As a final push for solution, a slipline rehabilitation approach reduced the original construction costs by more than 50% by running 1.25-in. composite piping inside the original 4-in. flowline to create bidirectional flow. Blue Fin had success with similar composite piping solutions and experienced showed how the composite piping could rehabilitate nearly condemned flowlines and create a new conduit for product flow in the original direction and in same production quantities.
|Crew works to install 1.24-in. slipline into 4-in. piping.|
Initially, the composite pipe selection was evaluated and modeled by Bluefin with the help of the manufacturer to meet design specifications. Once procurement was solidified, a procedure was engineered to use an exisiting 4-in. flowline that connected the satellite well to a central gathering facility aproximately 6,500 ft (1,981 m) west of the problem reservior. Reports on this satellite well indicated that the produced oil contained a high percent of paraffin with a problematic WAT (wax appearance temperature). This, combined with the possibility of pipeline damage from a series of prolific hurricane seasons, created feasability concerns.
The first challenge was to qualify structural integrity and to confirm obstruction-free product flow. Once analyzed, a progressive pigging treatment procedure was designed along with a custom solvent system. Chemical solvents remediated the paraffin and asphaltene accumulation, while a custom-blended friction reducer aided in lubricity, reduced pipe wear, and assisted in installation of the composite piping.
To ensure proper installation of the composite piping, Blue Fin designed and fabricated custom pulling pigs. Despite multiple unknown pipe schedule sizes on the riser and flowline sections, the pigging procedure was modified to create a flexible pig that could overcome the differing schedules of pipe.
After remodification, the pulling pigs were injected into the line with a high tensile strength synthetic cable connected behind.
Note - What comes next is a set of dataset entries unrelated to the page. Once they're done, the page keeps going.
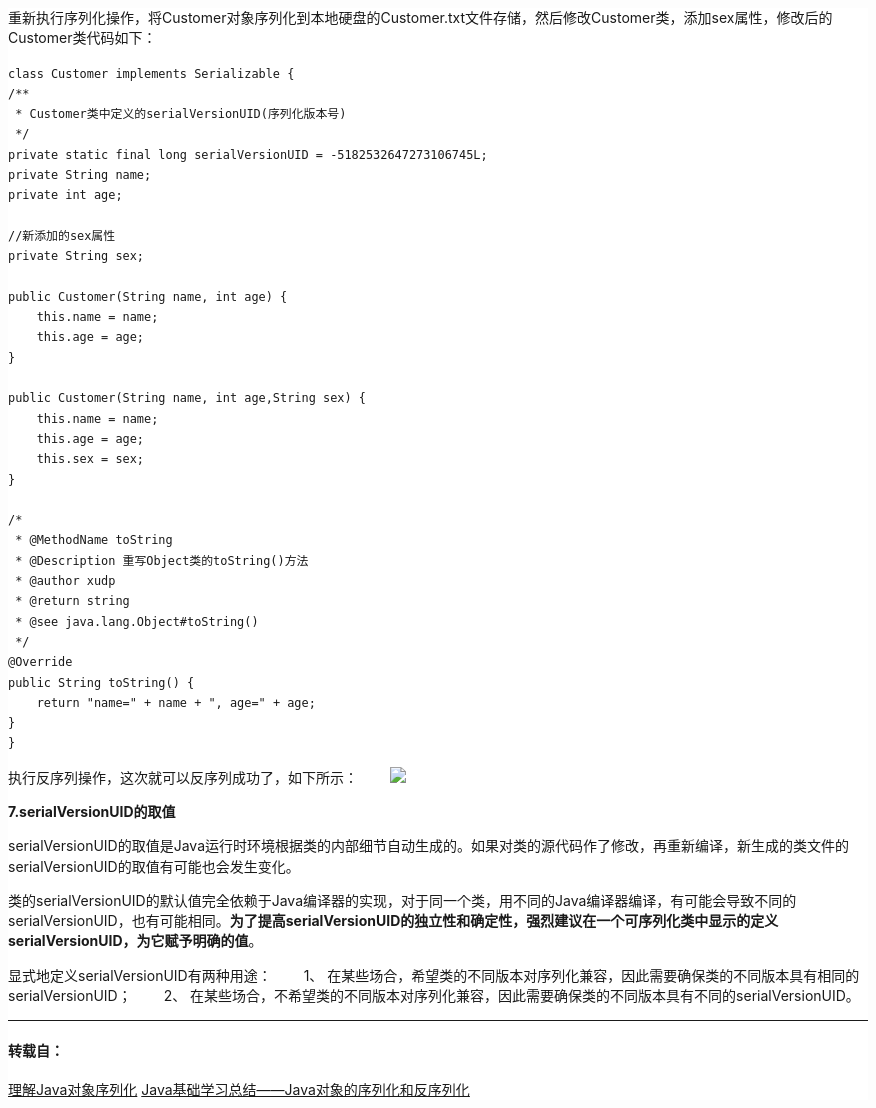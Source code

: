 重新执行序列化操作，将Customer对象序列化到本地硬盘的Customer.txt文件存储，然后修改Customer类，添加sex属性，修改后的Customer类代码如下：

    class Customer implements Serializable {
    /**
     * Customer类中定义的serialVersionUID(序列化版本号)
     */
    private static final long serialVersionUID = -5182532647273106745L;
    private String name;
    private int age;

    //新添加的sex属性
    private String sex;
    
    public Customer(String name, int age) {
        this.name = name;
        this.age = age;
    }
    
    public Customer(String name, int age,String sex) {
        this.name = name;
        this.age = age;
        this.sex = sex;
    }

    /*
     * @MethodName toString
     * @Description 重写Object类的toString()方法
     * @author xudp
     * @return string
     * @see java.lang.Object#toString()
     */
    @Override
    public String toString() {
        return "name=" + name + ", age=" + age;
    }
    }

执行反序列操作，这次就可以反序列成功了，如下所示：
　　![](http://upload-images.jianshu.io/upload_images/1703251-4d3bdea8b1206f6e.png?imageMogr2/auto-orient/strip%7CimageView2/2/w/1240)

**7.serialVersionUID的取值**

serialVersionUID的取值是Java运行时环境根据类的内部细节自动生成的。如果对类的源代码作了修改，再重新编译，新生成的类文件的serialVersionUID的取值有可能也会发生变化。

类的serialVersionUID的默认值完全依赖于Java编译器的实现，对于同一个类，用不同的Java编译器编译，有可能会导致不同的 serialVersionUID，也有可能相同。**为了提高serialVersionUID的独立性和确定性，强烈建议在一个可序列化类中显示的定义serialVersionUID，为它赋予明确的值**。

显式地定义serialVersionUID有两种用途：
　　1、 在某些场合，希望类的不同版本对序列化兼容，因此需要确保类的不同版本具有相同的serialVersionUID；
　　2、 在某些场合，不希望类的不同版本对序列化兼容，因此需要确保类的不同版本具有不同的serialVersionUID。


----
#### 转载自：
[理解Java对象序列化](http://www.blogjava.net/jiangshachina/archive/2012/02/13/369898.html)
[Java基础学习总结——Java对象的序列化和反序列化](http://www.cnblogs.com/xdp-gacl/p/3777987.html)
Once the synthetic cable reached the opposite outpost, the pulling head on the composite piping was connected to the cable. The solution package also included redundant pressure control equipment to aid in spill prevention and to assure back pressure. With installation and tie in completion, a pre-stretch technique confirmed composite piping conformity, and commissioning procceded.
An eight-hour hydrotest was completed successfully in accordance with DOTD regulations (CFR 49, Subpart 192) after the slipline was run.
|Piping technique can help extend life-of-field for declining GoM producing wells.|
Gas was then delivered through the internal 1.25-in. composite piping, originating by supply at the main gathering faciltity and delivered to the satellite well. Once gas supply was diverted to the gas lift system through production casing, production flow moved through the annular space between the exterior of the composite piping and the ID wall of the 4-in. flowline. The bidirectional operation revitalized production, taking a shut-in well to 200 b/d with a costs savings of $600,000 compared to the original solution estimate. The procedures and engineered design did not change the environemntal impact, and received approval from the Texas Railroad Commission.
Techniques like the slipline process can help keep GoM shelf production viable. Grandfathered assets often have various issue such as deteriorating infastructure and low reservoir performance. Combined with the current investment climate, this creates challenges for operators. Even in the scenerio where recently discovered ultra-deep gas in the Miocene and older age sections of shallow and coastal waters of Louisiana become viable (Davey Jones, Blackbeard, etc), infastructure will be a major project requirement. Where existing infastructure is in place, slipline rehabilitation may reduce project costs and push schedules forward, ultimately allowing production to be brought online faster.